How do the lines below between the ones holding "The first one, commonly" and "This process of", inclusive, read? Give them again exactly, with no other lines.
[Input material Boundary: Start]
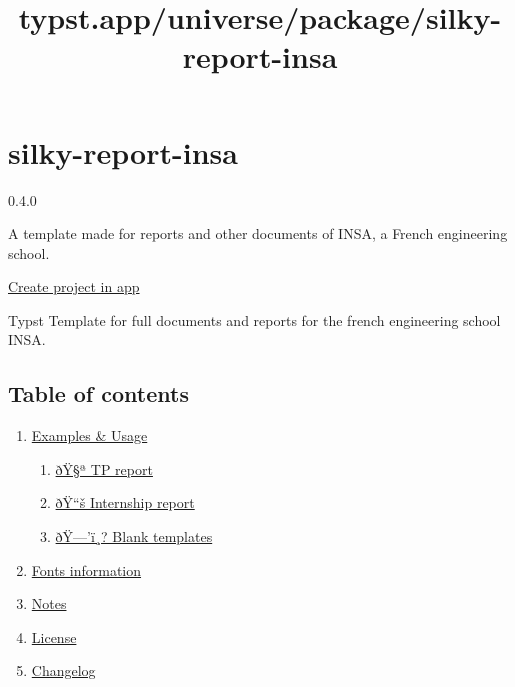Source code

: \title{typst.app/universe/package/silky-report-insa}

\label{banner}
\label{template-thumbnail}

\section{silky-report-insa}\label{silky-report-insa}

{ 0.4.0 }

A template made for reports and other documents of INSA, a French
engineering school.

\href{/app?template=silky-report-insa&version=0.4.0}{Create project in
app}

\label{readme}
Typst Template for full documents and reports for the french engineering
school INSA.

\subsection{Table of contents}\label{table-of-contents}

\begin{enumerate}
\tightlist
\item
  \href{https://github.com/typst/packages/raw/main/packages/preview/silky-report-insa/0.4.0/\#examples}{Examples
  \& Usage}

  \begin{enumerate}
  \tightlist
  \item
    \href{https://github.com/typst/packages/raw/main/packages/preview/silky-report-insa/0.4.0/\#\%F0\%9F\%A7\%AA-tp-report}{ðŸ§ª
    TP report}
  \item
    \href{https://github.com/typst/packages/raw/main/packages/preview/silky-report-insa/0.4.0/\#\%F0\%9F\%93\%9A-internship-report}{ðŸ``š
    Internship report}
  \item
    \href{https://github.com/typst/packages/raw/main/packages/preview/silky-report-insa/0.4.0/\#\%F0\%9F\%97\%92\%EF\%B8\%8F-blank-templates}{ðŸ---'ï¸?
    Blank templates}
  \end{enumerate}
\item
  \href{https://github.com/typst/packages/raw/main/packages/preview/silky-report-insa/0.4.0/\#fonts}{Fonts
  information}
\item
  \href{https://github.com/typst/packages/raw/main/packages/preview/silky-report-insa/0.4.0/\#notes}{Notes}
\item
  \href{https://github.com/typst/packages/raw/main/packages/preview/silky-report-insa/0.4.0/\#license}{License}
\item
  \href{https://github.com/typst/packages/raw/main/packages/preview/silky-report-insa/0.4.0/\#changelog}{Changelog}
\end{enumerate}

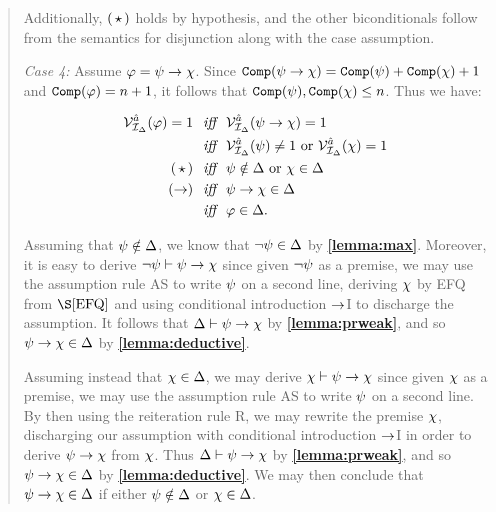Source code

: \begin{quote}
  Additionally, $(\hspace{1.6pt}\star\hspace{1.6pt})$ holds by hypothesis, and the other biconditionals follow from the semantics for disjunction along with the case assumption.

  \textit{Case 4:}
  Assume $\varphi=\psi\rightarrow\chi$.
  Since $\texttt{Comp}(\psi\rightarrow\chi)=\texttt{Comp}(\psi)+\texttt{Comp}(\chi)+1$ and  $\texttt{Comp}(\varphi)=n+1$, it follows that $\texttt{Comp}(\psi),\texttt{Comp}(\chi)\leq n$.
  Thus we have:

  \vspace{-.2in}
  \begin{align*}
    \mathcal{V}_{\mathcal{I}_{\Delta}}^{\hat{a}}(\varphi)=1 &\textit{ ~iff~ } \mathcal{V}_{\mathcal{I}_{\Delta}}^{\hat{a}}(\psi\rightarrow\chi)=1\\
      &\textit{ ~iff~ } \mathcal{V}_{\mathcal{I}_{\Delta}}^{\hat{a}}(\psi)\neq 1 \text{ or } \mathcal{V}_{\mathcal{I}_{\Delta}}^{\hat{a}}(\chi)=1 \\
      (\hspace{1.6pt}\star\hspace{1.6pt}) &\textit{ ~iff~ } \psi\notin\Delta \text{ or } \chi\in\Delta \\
      (\rightarrow) &\textit{ ~iff~ } \psi\rightarrow\chi\in\Delta \\
      &\textit{ ~iff~ } \varphi\in\Delta.
  \end{align*}

  Assuming that $\psi\notin\Delta$, we know that $\neg\psi\in\Delta$ by \textbf{\ref{lemma:max}}.
  Moreover, it is easy to derive $\neg\psi\vdash\psi\rightarrow\chi$ since given $\neg\psi$ as a premise, we may use the assumption rule AS to write $\psi$ on a second line, deriving $\chi$ by EFQ from $\S\ref{EFQ}$ and using conditional introduction $\rightarrow$I to discharge the assumption.
  It follows that $\Delta\vdash\psi\rightarrow\chi$ by \textbf{\ref{lemma:prweak}}, and so $\psi\rightarrow\chi\in\Delta$ by \textbf{\ref{lemma:deductive}}.

  Assuming instead that $\chi\in\Delta$, we may derive $\chi\vdash\psi\rightarrow\chi$ since given $\chi$ as a premise, we may use the assumption rule AS to write $\psi$ on a second line.
  By then using the reiteration rule R, we may rewrite the premise $\chi$, discharging our assumption with conditional introduction $\rightarrow$I in order to derive $\psi\rightarrow\chi$ from $\chi$. 
  Thus $\Delta\vdash\psi\rightarrow\chi$ by \textbf{\ref{lemma:prweak}}, and so $\psi\rightarrow\chi\in\Delta$ by \textbf{\ref{lemma:deductive}}.
  We may then conclude that $\psi\rightarrow\chi\in\Delta$ if either $\psi\notin\Delta$ or $\chi\in\Delta$.


\end{quote}
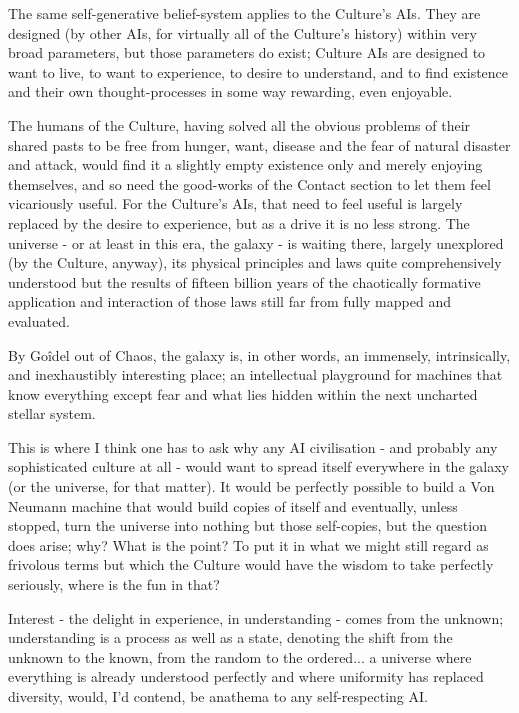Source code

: The same self-generative belief-system applies to the Culture's AIs. They are designed (by other AIs, for virtually all of the Culture's history) within very broad parameters, but those parameters do exist; Culture AIs are designed to want to live, to want to experience, to desire to understand, and to find existence and their own thought-processes in some way rewarding, even enjoyable.

The humans of the Culture, having solved all the obvious problems of their shared pasts to be free from hunger, want, disease and the fear of natural disaster and attack, would find it a slightly empty existence only and merely enjoying themselves, and so need the good-works of the Contact section to let them feel vicariously useful. For the Culture's AIs, that need to feel useful is largely replaced by the desire to experience, but as a drive it is no less strong. The universe - or at least in this era, the galaxy - is waiting there, largely unexplored (by the Culture, anyway), its physical principles and laws quite comprehensively understood but the results of fifteen billion years of the chaotically formative application and interaction of those laws still far from fully mapped and evaluated.

By Goîdel out of Chaos, the galaxy is, in other words, an immensely, intrinsically, and inexhaustibly interesting place; an intellectual playground for machines that know everything except fear and what lies hidden within the next uncharted stellar system.

This is where I think one has to ask why any AI civilisation - and probably any sophisticated culture at all - would want to spread itself everywhere in the galaxy (or the universe, for that matter). It would be perfectly possible to build a Von Neumann machine that would build copies of itself and eventually, unless stopped, turn the universe into nothing but those self-copies, but the question does arise; why? What is the point? To put it in what we might still regard as frivolous terms but which the Culture would have the wisdom to take perfectly seriously, where is the fun in that?

Interest - the delight in experience, in understanding - comes from the unknown; understanding is a process as well as a state, denoting the shift from the unknown to the known, from the random to the ordered... a universe where everything is already understood perfectly and where uniformity has replaced diversity, would, I'd contend, be anathema to any self-respecting AI.

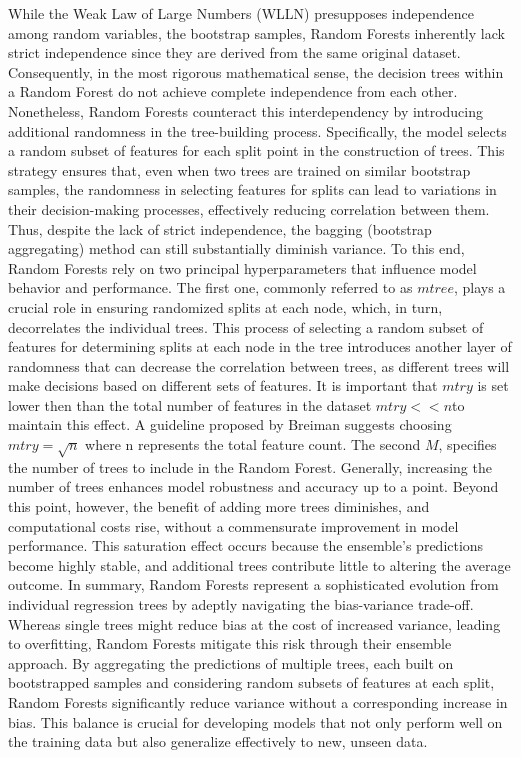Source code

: \documentclass[12pt]{article}
\begin{document}
While the Weak Law of Large Numbers (WLLN) presupposes independence among random variables, the bootstrap samples, Random Forests inherently lack strict independence since they are derived from the same original dataset. 
Consequently, in the most rigorous mathematical sense, the decision trees within a Random Forest do not achieve complete independence from each other. Nonetheless, Random Forests counteract this interdependency by introducing additional randomness in the tree-building process. Specifically, the model selects a random subset of features for each split point in the construction of trees. This strategy ensures that, even when two trees are trained on similar bootstrap samples, the randomness in selecting features for splits can lead to variations in their decision-making processes, effectively reducing correlation between them. Thus, despite the lack of strict independence, the bagging (bootstrap aggregating) method can still substantially diminish variance.
To this end, Random Forests rely on two principal hyperparameters that influence model behavior and performance.
 The first one, commonly referred to as $mtree$, plays a crucial role in ensuring randomized splits at each node, which, in turn, decorrelates the individual trees. 
This process of selecting a random subset of features for determining splits at each node in the tree introduces another layer of randomness that can decrease the correlation between trees, as different trees will make decisions based on different sets of features.
It is important that $mtry$ is set lower then than the total number of features in the dataset $mtry<<n$to maintain this effect. A guideline proposed by Breiman suggests choosing $mtry=\sqrt{n}$ where n represents the total feature count.
The second $M$, specifies the number of trees to include in the Random Forest. Generally, increasing the number of trees enhances model robustness and accuracy up to a point. Beyond this point, however, the benefit of adding more trees diminishes, and computational costs rise, without a commensurate improvement in model performance. This saturation effect occurs because the ensemble's predictions become highly stable, and additional trees contribute little to altering the average outcome. 
In summary, Random Forests represent a sophisticated evolution from individual regression trees by adeptly navigating the bias-variance trade-off. Whereas single trees might reduce bias at the cost of increased variance, leading to overfitting, Random Forests mitigate this risk through their ensemble approach. 
 By aggregating the predictions of multiple trees, each built on bootstrapped samples and considering random subsets of features at each split, Random Forests significantly reduce variance without a corresponding increase in bias. This balance is crucial for developing models that not only perform well on the training data but also generalize effectively to new, unseen data.
\end{document}
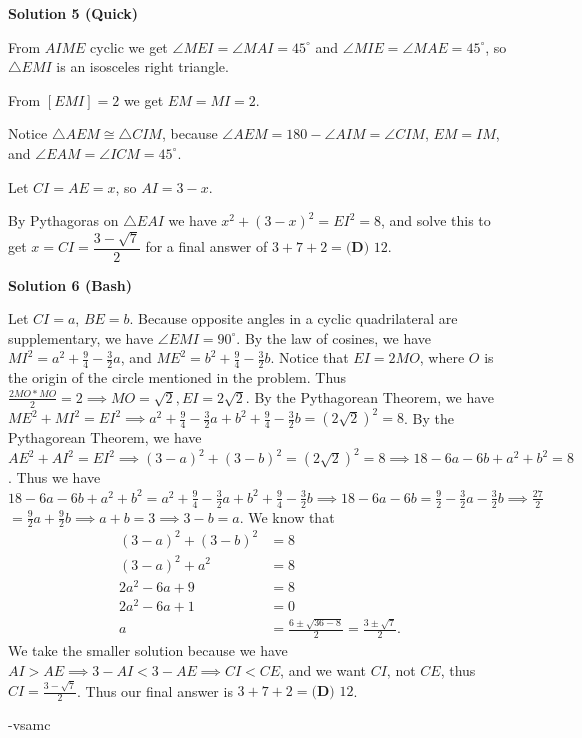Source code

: \begin{enumerate}
 



\textbf{Solution 5 (Quick)}

From $AIME$ cyclic we get $\angle{MEI} = \angle{MAI} = 45^\circ$ and $\angle{MIE} = \angle{MAE} = 45^\circ$, so $\triangle{EMI}$ is an isosceles right triangle. 

 From $[EMI]=2$ we get $EM=MI=2$. 

 Notice $\triangle{AEM} \cong \triangle{CIM}$, because $\angle{AEM}=180-\angle{AIM}=\angle{CIM}$, $EM=IM$, and $\angle{EAM}=\angle{ICM}=45^\circ$. 

 Let $CI=AE=x$, so $AI=3-x$. 

 By Pythagoras on $\triangle{EAI}$ we have $x^2+(3-x)^2=EI^2=8$, and solve this to get $x=CI=\dfrac{3-\sqrt{7}}{2}$ for a final answer of $3+7+2=\boxed{\textbf{(D) }12}$.

 



\textbf{Solution 6 (Bash)}

Let $CI=a$, $BE=b$. Because opposite angles in a cyclic quadrilateral are supplementary, we have $\angle EMI=90^{\circ}$. By the law of cosines, we have $MI^2=a^2+\frac{9}{4}-\frac{3}{2}a$, and $ME^2=b^2+\frac{9}{4}-\frac{3}{2}b$. Notice that $EI=2MO$, where $O$ is the origin of the circle mentioned in the problem. Thus $\frac{2MO*MO}{2}=2\implies MO=\sqrt{2}, EI=2\sqrt{2}$. By the Pythagorean Theorem, we have $ME^2+MI^2=EI^2\implies a^2+\frac{9}{4}-\frac{3}{2}a+b^2+\frac{9}{4}-\frac{3}{2}b=(2\sqrt{2})^2=8$. By the Pythagorean Theorem, we have $AE^2+AI^2=EI^2\implies (3-a)^2+(3-b)^2=(2\sqrt{2})^2=8\implies 18-6a-6b+a^2+b^2=8$. Thus we have $18-6a-6b+a^2+b^2=a^2+\frac{9}{4}-\frac{3}{2}a+b^2+\frac{9}{4}-\frac{3}{2}b\implies 18-6a-6b=\frac{9}{2}-\frac{3}{2}a-\frac{3}{2}b\implies \frac{27}{2}$ $=\frac{9}{2}a+\frac{9}{2}b\implies a+b=3\implies 3-b=a$. We know that
 \begin{align*} (3-a)^2+(3-b)^2&=8 \\ (3-a)^2+a^2&=8 \\ 2a^2-6a+9&=8 \\ 2a^2-6a+1&=0 \\ a&=\frac{6\pm \sqrt{36-8}}{2}=\frac{3\pm\sqrt{7}}{2}. \end{align*}
We take the smaller solution because we have $AI>AE\implies 3-AI<3-AE\implies CI<CE$, and we want $CI$, not $CE$, thus $CI=\frac{3-\sqrt{7}}{2}$. Thus our final answer is $3+7+2=\boxed{\textbf{(D) }12}$.

 -vsamc


\end{enumerate}
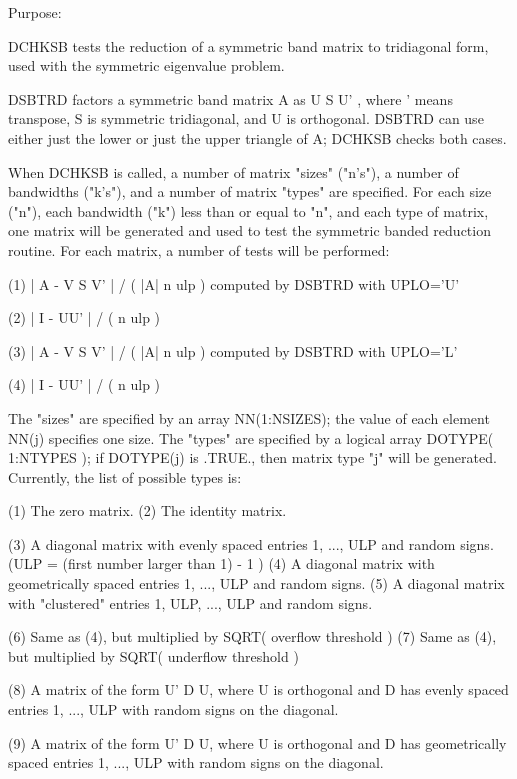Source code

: \begin{DoxyParagraph}{Purpose\+: }
\begin{DoxyVerb} DCHKSB tests the reduction of a symmetric band matrix to tridiagonal
 form, used with the symmetric eigenvalue problem.

 DSBTRD factors a symmetric band matrix A as  U S U' , where ' means
 transpose, S is symmetric tridiagonal, and U is orthogonal.
 DSBTRD can use either just the lower or just the upper triangle
 of A; DCHKSB checks both cases.

 When DCHKSB is called, a number of matrix "sizes" ("n's"), a number
 of bandwidths ("k's"), and a number of matrix "types" are
 specified.  For each size ("n"), each bandwidth ("k") less than or
 equal to "n", and each type of matrix, one matrix will be generated
 and used to test the symmetric banded reduction routine.  For each
 matrix, a number of tests will be performed:

 (1)     | A - V S V' | / ( |A| n ulp )  computed by DSBTRD with
                                         UPLO='U'

 (2)     | I - UU' | / ( n ulp )

 (3)     | A - V S V' | / ( |A| n ulp )  computed by DSBTRD with
                                         UPLO='L'

 (4)     | I - UU' | / ( n ulp )

 The "sizes" are specified by an array NN(1:NSIZES); the value of
 each element NN(j) specifies one size.
 The "types" are specified by a logical array DOTYPE( 1:NTYPES );
 if DOTYPE(j) is .TRUE., then matrix type "j" will be generated.
 Currently, the list of possible types is:

 (1)  The zero matrix.
 (2)  The identity matrix.

 (3)  A diagonal matrix with evenly spaced entries
      1, ..., ULP  and random signs.
      (ULP = (first number larger than 1) - 1 )
 (4)  A diagonal matrix with geometrically spaced entries
      1, ..., ULP  and random signs.
 (5)  A diagonal matrix with "clustered" entries 1, ULP, ..., ULP
      and random signs.

 (6)  Same as (4), but multiplied by SQRT( overflow threshold )
 (7)  Same as (4), but multiplied by SQRT( underflow threshold )

 (8)  A matrix of the form  U' D U, where U is orthogonal and
      D has evenly spaced entries 1, ..., ULP with random signs
      on the diagonal.

 (9)  A matrix of the form  U' D U, where U is orthogonal and
      D has geometrically spaced entries 1, ..., ULP with random
      signs on the diagonal.


\end{DoxyVerb}
\end{DoxyParagraph}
[Input material Boundary: End]
> _Result for this task_:
 The first one, commonly referred to as $mtree$, plays a crucial role in ensuring randomized splits at each node, which, in turn, decorrelates the individual trees. 
This process of selecting a random subset of features for determining splits at each node in the tree introduces another layer of randomness that can decrease the correlation between trees, as different trees will make decisions based on different sets of features.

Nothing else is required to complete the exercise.